Это — молодая татарка, покрытая чадрой, ходила тайно от матери туда на скалу, где жил в пещере красавец разбойник-гяур. Он уговаривал девушку бежать с ним и, переменив веру, стать его женой, но девушка все не решалась. Наконец, после многих свиданий, ему удалось склонить на побег свою подругу, и вот она уже в последний раз пробиралась к нему на рассвете, чтобы не вернуться больше обратно. Но мать, почуяв сердцем беду, поднялась рано и стала искать пропавшую дочь. С криком отчаяния выбежала она из дома, чтобы созвать соседей на помощь, и в это время взор ее упал на скалу, по которой карабкалась вверх беглянка. Тьма уже поднялась от земли, и луч солнца заиграл на белоснежной чадре... Глаз матери сразу узнал, кто идет, и вот, протянув руку к этой скале, она, обезумевшая от горя, прокляла дочь, которая в тот же момент застыла на месте...

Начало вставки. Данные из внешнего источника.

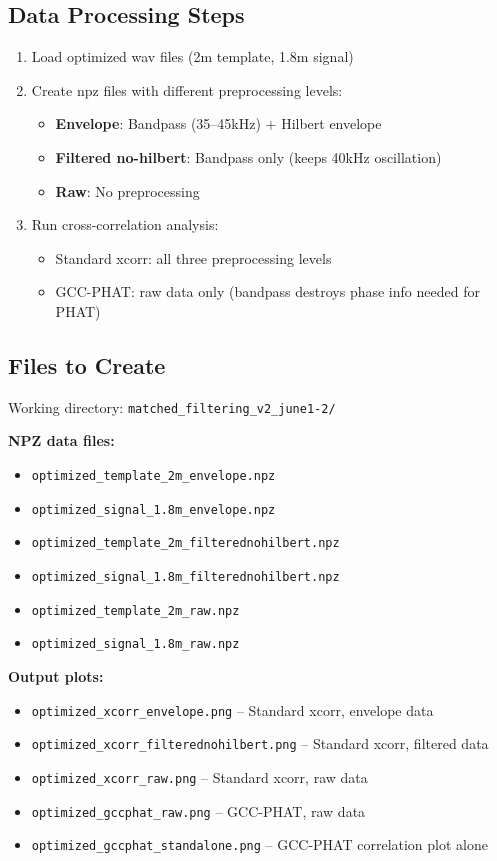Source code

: \documentclass[11pt]{article}
\begin{document}
\subsection{Data Processing Steps}
\begin{enumerate}
    \item Load optimized wav files (2m template, 1.8m signal)
    \item Create npz files with different preprocessing levels:
    \begin{itemize}
        \item \textbf{Envelope}: Bandpass (35--45kHz) + Hilbert envelope
        \item \textbf{Filtered no-hilbert}: Bandpass only (keeps 40kHz oscillation)
        \item \textbf{Raw}: No preprocessing
    \end{itemize}
    \item Run cross-correlation analysis:
    \begin{itemize}
        \item Standard xcorr: all three preprocessing levels
        \item GCC-PHAT: raw data only (bandpass destroys phase info needed for PHAT)
    \end{itemize}
\end{enumerate}

\subsection{Files to Create}
Working directory: \texttt{matched\_filtering\_v2\_june1-2/}

\textbf{NPZ data files:}
\begin{itemize}
    \item \texttt{optimized\_template\_2m\_envelope.npz}
    \item \texttt{optimized\_signal\_1.8m\_envelope.npz}
    \item \texttt{optimized\_template\_2m\_filterednohilbert.npz}
    \item \texttt{optimized\_signal\_1.8m\_filterednohilbert.npz}
    \item \texttt{optimized\_template\_2m\_raw.npz}
    \item \texttt{optimized\_signal\_1.8m\_raw.npz}
\end{itemize}

\textbf{Output plots:}
\begin{itemize}
    \item \texttt{optimized\_xcorr\_envelope.png} -- Standard xcorr, envelope data
    \item \texttt{optimized\_xcorr\_filterednohilbert.png} -- Standard xcorr, filtered data
    \item \texttt{optimized\_xcorr\_raw.png} -- Standard xcorr, raw data
    \item \texttt{optimized\_gccphat\_raw.png} -- GCC-PHAT, raw data
    \item \texttt{optimized\_gccphat\_standalone.png} -- GCC-PHAT correlation plot alone
\end{itemize}
\end{document}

А когда потом прибежали соседи, чтобы взять и свести девушку к родителям в дом, они увидели, что человека здесь уже нет, а стоить один только немой и холодный камень, искрясь и сверкая, точно снег, на солнце своею белизной.

И долго, долго потом неутешная мать и разбойник гяур, больше жизни любивший свою бедную подругу, обливали слезами — она днем, а он по ночам — безжизненный камень. Обмытая ими вершина камня стала гладкой, как сталь, но и слезы эти, как ни жгучи были они, не вернули к жизни несчастной, и камень так и остался навеки там, где и до сих пор стоит, свидетельствуя людям о том, как безмерно, грозно и страшно родительское проклятие...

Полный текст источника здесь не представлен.